Lihat ke Halaman Asli

Rasisme Masyarakat Brasil di Piala Dunia 2014

Diperbarui: 18 Juni 2015   09:32

Kompasiana adalah platform blog. Konten ini menjadi tanggung jawab bloger dan tidak mewakili pandangan redaksi Kompas.

Say no to racism

[caption id="" align="alignleft" width="1280" caption="Say no to racism"][/caption] “ Katakan tidak kepada rasisme”. Walaupun semboyan itu terus didengungkan dalam perhelatan Piala Dunia 2014 di Brasil, namun sangat disayangkan aksi rasisme masih saja muncul dalam berbagai aksinya. Beberapa aksi rasisme yang patut disayangkan dari Piala Dunia 2014 Brasil antara lain:

Pertama: “Dilma, vai toma no cu” . Ini adalah teriakan ejekan atau fitnahan yang dilontarkan oleh masyarakat Brasil yang menolak Piala Dunia 2014 kepada presiden mereka. Dalam acara pembukaan Piala Dunia 2014 lalu, Presiden Dilma Rousseff tidak berpidato karena takut menjadi ajang ejekan atau fitnahan seperti yang dialaminya ketika beliau membuka Piala Konfederasi lalu. Dalam acara pembukaan Piala Dunia 2014, teriakan fitnahan dan ejekan tersebut bermula di area VIP stadion, di mana harga karcis VIP dijual seharga R$ 990 (atau kurang lebih US$ 440). Padahal diprediksikan bahwa masyarakat Brasil dipastikan tidak banyak di wilayah ini karena harga tiket yang mahal. Tetapi fitnahan justru datang dari wilayah VIP ini. Surat kabar Brasil menyatakan bahwa beberapa orang Brasil yang berada di VIP ini tidak setuju dengan arah politik yang dibuat oleh Dilma Rousseff. Namun mereka menyayangkan kenapa fitnahan itu dilontarkan di sini. Sebaiknya jika mereka tidak menghendaki Presiden Dilma sebagai pemimpin Brasil, tanggal 5 Oktober 2014 nanti adalah tanggal yang pasti dan tepat untuk melengserkan Dilma.

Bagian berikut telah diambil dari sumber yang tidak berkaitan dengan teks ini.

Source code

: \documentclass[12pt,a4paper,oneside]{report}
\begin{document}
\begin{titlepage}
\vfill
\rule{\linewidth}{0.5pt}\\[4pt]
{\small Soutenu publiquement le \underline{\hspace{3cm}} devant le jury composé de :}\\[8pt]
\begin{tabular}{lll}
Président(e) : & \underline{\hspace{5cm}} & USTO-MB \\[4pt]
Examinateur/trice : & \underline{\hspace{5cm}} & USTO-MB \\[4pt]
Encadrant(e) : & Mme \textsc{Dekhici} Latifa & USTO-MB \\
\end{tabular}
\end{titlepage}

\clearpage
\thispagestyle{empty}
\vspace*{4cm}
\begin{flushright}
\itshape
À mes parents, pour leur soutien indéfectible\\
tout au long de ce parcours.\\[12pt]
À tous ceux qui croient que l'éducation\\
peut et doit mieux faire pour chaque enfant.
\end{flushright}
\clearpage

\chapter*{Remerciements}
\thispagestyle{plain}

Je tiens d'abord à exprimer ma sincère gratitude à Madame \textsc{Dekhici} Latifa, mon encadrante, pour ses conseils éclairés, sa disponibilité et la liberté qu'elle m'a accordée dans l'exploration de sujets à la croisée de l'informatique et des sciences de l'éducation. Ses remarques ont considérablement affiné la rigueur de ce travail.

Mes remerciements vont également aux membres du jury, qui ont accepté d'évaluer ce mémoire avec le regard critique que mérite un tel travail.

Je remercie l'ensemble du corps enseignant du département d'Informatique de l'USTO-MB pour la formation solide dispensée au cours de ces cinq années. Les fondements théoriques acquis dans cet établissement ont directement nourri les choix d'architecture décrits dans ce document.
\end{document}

Presiden Dilma Rousseff dipilih secara demokratis oleh 55.752.529 suara, yang berarti 56% dari total suara dalam pemilihan tahap kedua tahun 2010 lalu. Banyak kalangan internasional menyayangkan fitnahan dan ejekan kepada Dilma. Seharusnya masyarakat Brasil juga mengingat perjuangan Dilma yang melawan kediktatoran, yang ditahan, dipenjara dan disiksa. Sebagai seorang presiden Brasil sudah selayaknya dia dihormati karena pilihan rakyat dan sejarah hidup yang dialaminya.  Walaupun dihina dan difitnah, Dilma dengan tegas menyatakan bahwa semua fitnahan dan ejekan yang dilontarkan kepadanya tidak akan membuatnya lemah.

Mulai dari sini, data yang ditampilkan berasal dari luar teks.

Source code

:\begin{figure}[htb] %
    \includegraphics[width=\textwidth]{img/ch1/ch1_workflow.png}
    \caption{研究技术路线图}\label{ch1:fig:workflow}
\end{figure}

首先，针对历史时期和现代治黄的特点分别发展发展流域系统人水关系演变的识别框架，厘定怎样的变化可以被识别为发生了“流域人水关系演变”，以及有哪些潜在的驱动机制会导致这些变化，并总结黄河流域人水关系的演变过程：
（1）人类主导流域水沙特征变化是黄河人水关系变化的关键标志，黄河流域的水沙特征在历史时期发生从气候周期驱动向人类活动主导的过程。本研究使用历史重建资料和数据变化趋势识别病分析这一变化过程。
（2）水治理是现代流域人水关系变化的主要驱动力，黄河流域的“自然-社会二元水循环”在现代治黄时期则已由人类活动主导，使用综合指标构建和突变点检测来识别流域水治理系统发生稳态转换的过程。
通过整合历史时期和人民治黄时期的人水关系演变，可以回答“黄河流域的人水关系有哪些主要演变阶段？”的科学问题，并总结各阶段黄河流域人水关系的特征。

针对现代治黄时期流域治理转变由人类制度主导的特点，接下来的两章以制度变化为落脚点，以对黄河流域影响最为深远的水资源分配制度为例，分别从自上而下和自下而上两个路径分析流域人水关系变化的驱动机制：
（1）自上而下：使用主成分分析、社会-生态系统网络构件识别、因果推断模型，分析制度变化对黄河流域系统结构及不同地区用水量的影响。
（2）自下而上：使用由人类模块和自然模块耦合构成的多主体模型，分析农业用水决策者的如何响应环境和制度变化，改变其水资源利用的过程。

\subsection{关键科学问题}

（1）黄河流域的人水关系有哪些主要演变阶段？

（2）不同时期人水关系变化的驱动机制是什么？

Kedua: “Tinha que ser preto”. Ejekan dan fitnahan ini diarahkan kepada Marcelo yang membuat gol bunuh diri. Gol bunuh diri ini sekaligus gol pembuka Piala Dunia 2014. Gol bunuh diri dalam permainan bola kaki adalah sesuatu yang wajar. Wajar karena memang ini kesalahan yang tidak disengaja. Namun reaksi masyarakat Brasil mengekspresikan kekesalan mereka dalam berbagai media (khususnya twitter atau fb) dengan menyatakan “tinha que ser preto” (yang kurang lebih berarti “itu terjadi karena dia hitam”). Frase ini sangat terkenal di Brasil dan merupakan sebuah frase rasisme yang seharusnya sudah dilupakan. Frase ini sangat tidak adil bagi 51% masyarakat Brasil yang berwarna kulit hitam/gelap. Mengapat mereka tidak mengatakan hal yang sama ketika Neymar mencetak gol untuk kemenangan Brasil karena Neymar juga berkulit hitam/gelap.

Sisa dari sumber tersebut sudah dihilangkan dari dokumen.